Your task is to transcribe each record exactly and to omit every image.

** The input **
────────────────
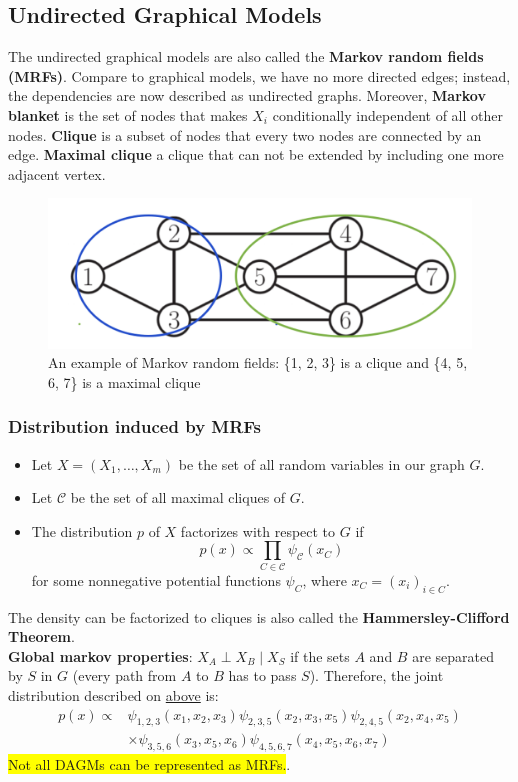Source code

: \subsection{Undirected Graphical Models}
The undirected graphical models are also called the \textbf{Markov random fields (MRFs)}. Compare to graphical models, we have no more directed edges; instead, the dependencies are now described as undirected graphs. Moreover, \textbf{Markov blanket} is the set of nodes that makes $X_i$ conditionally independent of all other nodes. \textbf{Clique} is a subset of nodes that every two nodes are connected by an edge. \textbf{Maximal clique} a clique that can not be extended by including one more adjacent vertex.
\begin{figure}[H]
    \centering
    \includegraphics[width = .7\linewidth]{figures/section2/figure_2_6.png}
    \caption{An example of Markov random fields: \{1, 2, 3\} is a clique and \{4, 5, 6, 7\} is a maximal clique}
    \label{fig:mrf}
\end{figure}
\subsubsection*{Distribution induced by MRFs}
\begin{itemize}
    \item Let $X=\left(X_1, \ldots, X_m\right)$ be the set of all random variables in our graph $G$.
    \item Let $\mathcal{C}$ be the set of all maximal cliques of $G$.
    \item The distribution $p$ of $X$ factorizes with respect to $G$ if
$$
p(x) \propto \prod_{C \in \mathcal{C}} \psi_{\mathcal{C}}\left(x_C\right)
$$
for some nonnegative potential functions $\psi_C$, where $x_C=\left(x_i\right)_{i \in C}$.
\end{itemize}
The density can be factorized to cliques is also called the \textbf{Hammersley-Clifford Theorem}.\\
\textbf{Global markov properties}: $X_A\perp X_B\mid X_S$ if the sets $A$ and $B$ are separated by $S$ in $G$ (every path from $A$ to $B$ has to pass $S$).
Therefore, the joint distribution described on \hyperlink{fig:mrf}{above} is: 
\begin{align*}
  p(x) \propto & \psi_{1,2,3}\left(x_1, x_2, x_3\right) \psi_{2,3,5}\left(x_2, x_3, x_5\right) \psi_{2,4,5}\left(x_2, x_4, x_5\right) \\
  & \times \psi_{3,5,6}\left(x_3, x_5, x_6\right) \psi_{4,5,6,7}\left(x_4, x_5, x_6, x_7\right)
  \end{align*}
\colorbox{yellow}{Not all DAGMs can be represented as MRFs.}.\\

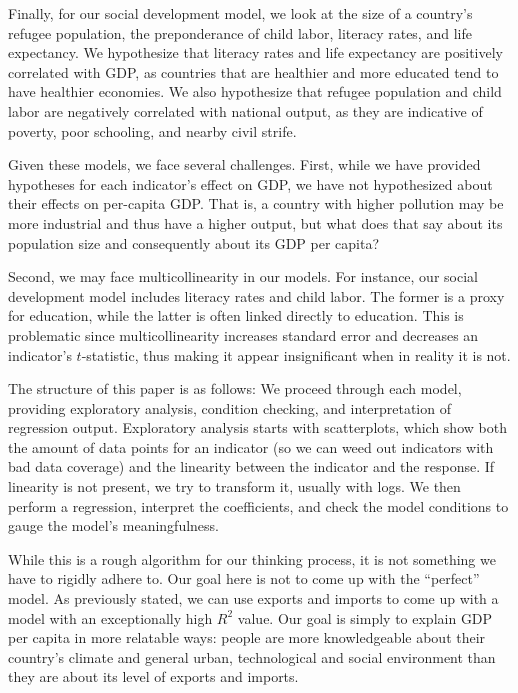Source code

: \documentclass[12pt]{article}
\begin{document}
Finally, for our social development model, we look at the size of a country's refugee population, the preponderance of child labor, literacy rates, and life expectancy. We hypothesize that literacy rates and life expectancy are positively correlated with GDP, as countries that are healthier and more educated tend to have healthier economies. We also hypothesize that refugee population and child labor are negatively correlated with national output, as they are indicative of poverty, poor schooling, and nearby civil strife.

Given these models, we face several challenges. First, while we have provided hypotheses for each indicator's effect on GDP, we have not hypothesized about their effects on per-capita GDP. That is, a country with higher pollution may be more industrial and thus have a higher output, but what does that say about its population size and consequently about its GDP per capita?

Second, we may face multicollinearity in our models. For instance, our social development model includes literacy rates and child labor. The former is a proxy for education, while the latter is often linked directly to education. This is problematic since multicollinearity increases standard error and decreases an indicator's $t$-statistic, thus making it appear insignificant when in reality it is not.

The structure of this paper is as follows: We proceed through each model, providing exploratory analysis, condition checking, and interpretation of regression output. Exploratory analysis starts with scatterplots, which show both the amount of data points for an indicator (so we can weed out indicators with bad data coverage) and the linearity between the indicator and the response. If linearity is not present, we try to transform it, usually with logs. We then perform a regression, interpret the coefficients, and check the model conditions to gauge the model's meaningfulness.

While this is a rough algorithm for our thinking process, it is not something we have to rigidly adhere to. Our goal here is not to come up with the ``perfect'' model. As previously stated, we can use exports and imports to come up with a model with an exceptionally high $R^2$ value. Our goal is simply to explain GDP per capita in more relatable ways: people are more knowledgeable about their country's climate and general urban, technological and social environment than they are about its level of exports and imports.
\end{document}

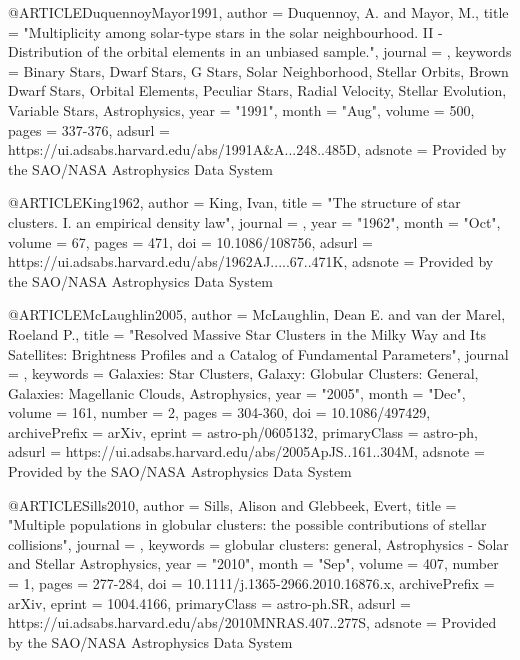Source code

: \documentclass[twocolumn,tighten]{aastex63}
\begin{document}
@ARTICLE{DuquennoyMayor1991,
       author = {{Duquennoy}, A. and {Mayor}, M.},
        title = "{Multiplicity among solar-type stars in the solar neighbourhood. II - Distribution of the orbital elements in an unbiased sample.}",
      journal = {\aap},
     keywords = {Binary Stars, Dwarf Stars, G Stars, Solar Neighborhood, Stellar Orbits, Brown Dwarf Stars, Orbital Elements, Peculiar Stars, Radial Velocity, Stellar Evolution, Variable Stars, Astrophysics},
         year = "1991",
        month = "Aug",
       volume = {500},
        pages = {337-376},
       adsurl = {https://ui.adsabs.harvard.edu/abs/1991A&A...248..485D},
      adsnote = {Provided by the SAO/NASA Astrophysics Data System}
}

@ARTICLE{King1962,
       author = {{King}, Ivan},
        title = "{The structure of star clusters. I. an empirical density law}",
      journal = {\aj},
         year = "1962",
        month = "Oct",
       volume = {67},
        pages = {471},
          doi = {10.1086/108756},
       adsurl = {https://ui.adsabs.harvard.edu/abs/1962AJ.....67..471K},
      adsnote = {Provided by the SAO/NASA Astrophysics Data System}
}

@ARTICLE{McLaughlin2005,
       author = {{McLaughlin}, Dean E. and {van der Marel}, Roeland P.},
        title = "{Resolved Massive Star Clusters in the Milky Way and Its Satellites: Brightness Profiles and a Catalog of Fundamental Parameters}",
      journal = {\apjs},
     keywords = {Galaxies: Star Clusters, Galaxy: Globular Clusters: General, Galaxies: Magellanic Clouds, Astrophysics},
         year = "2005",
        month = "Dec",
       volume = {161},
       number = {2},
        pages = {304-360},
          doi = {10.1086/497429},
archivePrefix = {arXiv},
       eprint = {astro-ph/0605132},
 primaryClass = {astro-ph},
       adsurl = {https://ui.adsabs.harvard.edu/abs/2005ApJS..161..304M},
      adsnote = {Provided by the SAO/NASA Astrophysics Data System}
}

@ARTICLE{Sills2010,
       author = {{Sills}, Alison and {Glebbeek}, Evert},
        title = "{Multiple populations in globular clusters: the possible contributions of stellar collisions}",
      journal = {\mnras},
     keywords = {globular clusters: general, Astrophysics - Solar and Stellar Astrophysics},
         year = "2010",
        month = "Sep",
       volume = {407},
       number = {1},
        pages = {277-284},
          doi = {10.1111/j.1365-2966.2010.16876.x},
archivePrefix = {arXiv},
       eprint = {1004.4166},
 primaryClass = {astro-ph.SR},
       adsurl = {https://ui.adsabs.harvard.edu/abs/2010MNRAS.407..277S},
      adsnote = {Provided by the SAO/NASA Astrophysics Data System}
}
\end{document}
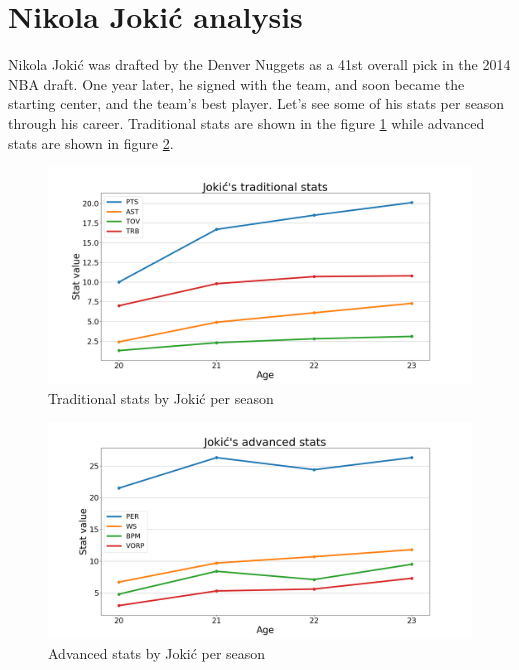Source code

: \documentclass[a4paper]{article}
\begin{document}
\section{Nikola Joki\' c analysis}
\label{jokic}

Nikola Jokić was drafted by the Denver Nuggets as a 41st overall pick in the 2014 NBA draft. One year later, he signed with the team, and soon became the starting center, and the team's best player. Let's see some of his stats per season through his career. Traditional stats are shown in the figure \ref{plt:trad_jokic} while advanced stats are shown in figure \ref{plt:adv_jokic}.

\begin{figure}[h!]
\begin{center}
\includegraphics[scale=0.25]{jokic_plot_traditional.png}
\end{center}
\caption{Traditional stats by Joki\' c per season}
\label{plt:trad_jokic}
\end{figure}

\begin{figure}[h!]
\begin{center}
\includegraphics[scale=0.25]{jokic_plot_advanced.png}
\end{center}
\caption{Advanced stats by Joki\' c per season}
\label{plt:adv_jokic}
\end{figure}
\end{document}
────────────────
** Solution to this task **
Source code

: \subsection{Undirected Graphical Models}
The undirected graphical models are also called the \textbf{Markov random fields (MRFs)}. Compare to graphical models, we have no more directed edges; instead, the dependencies are now described as undirected graphs. Moreover, \textbf{Markov blanket} is the set of nodes that makes $X_i$ conditionally independent of all other nodes. \textbf{Clique} is a subset of nodes that every two nodes are connected by an edge. \textbf{Maximal clique} a clique that can not be extended by including one more adjacent vertex.
\begin{figure}[H]
    \centering
    \includegraphics[width = .7\linewidth]{figures/section2/figure_2_6.png}
    \caption{An example of Markov random fields: \{1, 2, 3\} is a clique and \{4, 5, 6, 7\} is a maximal clique}
    \label{fig:mrf}
\end{figure}
\subsubsection*{Distribution induced by MRFs}
\begin{itemize}
    \item Let $X=\left(X_1, \ldots, X_m\right)$ be the set of all random variables in our graph $G$.
    \item Let $\mathcal{C}$ be the set of all maximal cliques of $G$.
    \item The distribution $p$ of $X$ factorizes with respect to $G$ if
$$
p(x) \propto \prod_{C \in \mathcal{C}} \psi_{\mathcal{C}}\left(x_C\right)
$$
for some nonnegative potential functions $\psi_C$, where $x_C=\left(x_i\right)_{i \in C}$.
\end{itemize}
The density can be factorized to cliques is also called the \textbf{Hammersley-Clifford Theorem}.\\
\textbf{Global markov properties}: $X_A\perp X_B\mid X_S$ if the sets $A$ and $B$ are separated by $S$ in $G$ (every path from $A$ to $B$ has to pass $S$).
Therefore, the joint distribution described on \hyperlink{fig:mrf}{above} is: 
\begin{align*}
  p(x) \propto & \psi_{1,2,3}\left(x_1, x_2, x_3\right) \psi_{2,3,5}\left(x_2, x_3, x_5\right) \psi_{2,4,5}\left(x_2, x_4, x_5\right) \\
  & \times \psi_{3,5,6}\left(x_3, x_5, x_6\right) \psi_{4,5,6,7}\left(x_4, x_5, x_6, x_7\right)
  \end{align*}
\colorbox{yellow}{Not all DAGMs can be represented as MRFs.}.\\

Source code

: \documentclass[12pt]{article}
\begin{document}
Finally, for our social development model, we look at the size of a country's refugee population, the preponderance of child labor, literacy rates, and life expectancy. We hypothesize that literacy rates and life expectancy are positively correlated with GDP, as countries that are healthier and more educated tend to have healthier economies. We also hypothesize that refugee population and child labor are negatively correlated with national output, as they are indicative of poverty, poor schooling, and nearby civil strife.

Given these models, we face several challenges. First, while we have provided hypotheses for each indicator's effect on GDP, we have not hypothesized about their effects on per-capita GDP. That is, a country with higher pollution may be more industrial and thus have a higher output, but what does that say about its population size and consequently about its GDP per capita?

Second, we may face multicollinearity in our models. For instance, our social development model includes literacy rates and child labor. The former is a proxy for education, while the latter is often linked directly to education. This is problematic since multicollinearity increases standard error and decreases an indicator's $t$-statistic, thus making it appear insignificant when in reality it is not.

The structure of this paper is as follows: We proceed through each model, providing exploratory analysis, condition checking, and interpretation of regression output. Exploratory analysis starts with scatterplots, which show both the amount of data points for an indicator (so we can weed out indicators with bad data coverage) and the linearity between the indicator and the response. If linearity is not present, we try to transform it, usually with logs. We then perform a regression, interpret the coefficients, and check the model conditions to gauge the model's meaningfulness.

While this is a rough algorithm for our thinking process, it is not something we have to rigidly adhere to. Our goal here is not to come up with the ``perfect'' model. As previously stated, we can use exports and imports to come up with a model with an exceptionally high $R^2$ value. Our goal is simply to explain GDP per capita in more relatable ways: people are more knowledgeable about their country's climate and general urban, technological and social environment than they are about its level of exports and imports.
\end{document}

Source code

: \documentclass[twocolumn,tighten]{aastex63}
\begin{document}
@ARTICLE{DuquennoyMayor1991,
       author = {{Duquennoy}, A. and {Mayor}, M.},
        title = "{Multiplicity among solar-type stars in the solar neighbourhood. II - Distribution of the orbital elements in an unbiased sample.}",
      journal = {\aap},
     keywords = {Binary Stars, Dwarf Stars, G Stars, Solar Neighborhood, Stellar Orbits, Brown Dwarf Stars, Orbital Elements, Peculiar Stars, Radial Velocity, Stellar Evolution, Variable Stars, Astrophysics},
         year = "1991",
        month = "Aug",
       volume = {500},
        pages = {337-376},
       adsurl = {https://ui.adsabs.harvard.edu/abs/1991A&A...248..485D},
      adsnote = {Provided by the SAO/NASA Astrophysics Data System}
}

@ARTICLE{King1962,
       author = {{King}, Ivan},
        title = "{The structure of star clusters. I. an empirical density law}",
      journal = {\aj},
         year = "1962",
        month = "Oct",
       volume = {67},
        pages = {471},
          doi = {10.1086/108756},
       adsurl = {https://ui.adsabs.harvard.edu/abs/1962AJ.....67..471K},
      adsnote = {Provided by the SAO/NASA Astrophysics Data System}
}

@ARTICLE{McLaughlin2005,
       author = {{McLaughlin}, Dean E. and {van der Marel}, Roeland P.},
        title = "{Resolved Massive Star Clusters in the Milky Way and Its Satellites: Brightness Profiles and a Catalog of Fundamental Parameters}",
      journal = {\apjs},
     keywords = {Galaxies: Star Clusters, Galaxy: Globular Clusters: General, Galaxies: Magellanic Clouds, Astrophysics},
         year = "2005",
        month = "Dec",
       volume = {161},
       number = {2},
        pages = {304-360},
          doi = {10.1086/497429},
archivePrefix = {arXiv},
       eprint = {astro-ph/0605132},
 primaryClass = {astro-ph},
       adsurl = {https://ui.adsabs.harvard.edu/abs/2005ApJS..161..304M},
      adsnote = {Provided by the SAO/NASA Astrophysics Data System}
}

@ARTICLE{Sills2010,
       author = {{Sills}, Alison and {Glebbeek}, Evert},
        title = "{Multiple populations in globular clusters: the possible contributions of stellar collisions}",
      journal = {\mnras},
     keywords = {globular clusters: general, Astrophysics - Solar and Stellar Astrophysics},
         year = "2010",
        month = "Sep",
       volume = {407},
       number = {1},
        pages = {277-284},
          doi = {10.1111/j.1365-2966.2010.16876.x},
archivePrefix = {arXiv},
       eprint = {1004.4166},
 primaryClass = {astro-ph.SR},
       adsurl = {https://ui.adsabs.harvard.edu/abs/2010MNRAS.407..277S},
      adsnote = {Provided by the SAO/NASA Astrophysics Data System}
}
\end{document}
Source code

: \documentclass[a4paper]{article}
\begin{document}
\section{Nikola Joki\' c analysis}
\label{jokic}

Nikola Jokić was drafted by the Denver Nuggets as a 41st overall pick in the 2014 NBA draft. One year later, he signed with the team, and soon became the starting center, and the team's best player. Let's see some of his stats per season through his career. Traditional stats are shown in the figure \ref{plt:trad_jokic} while advanced stats are shown in figure \ref{plt:adv_jokic}.

\begin{figure}[h!]
\begin{center}
\includegraphics[scale=0.25]{jokic_plot_traditional.png}
\end{center}
\caption{Traditional stats by Joki\' c per season}
\label{plt:trad_jokic}
\end{figure}

\begin{figure}[h!]
\begin{center}
\includegraphics[scale=0.25]{jokic_plot_advanced.png}
\end{center}
\caption{Advanced stats by Joki\' c per season}
\label{plt:adv_jokic}
\end{figure}
\end{document}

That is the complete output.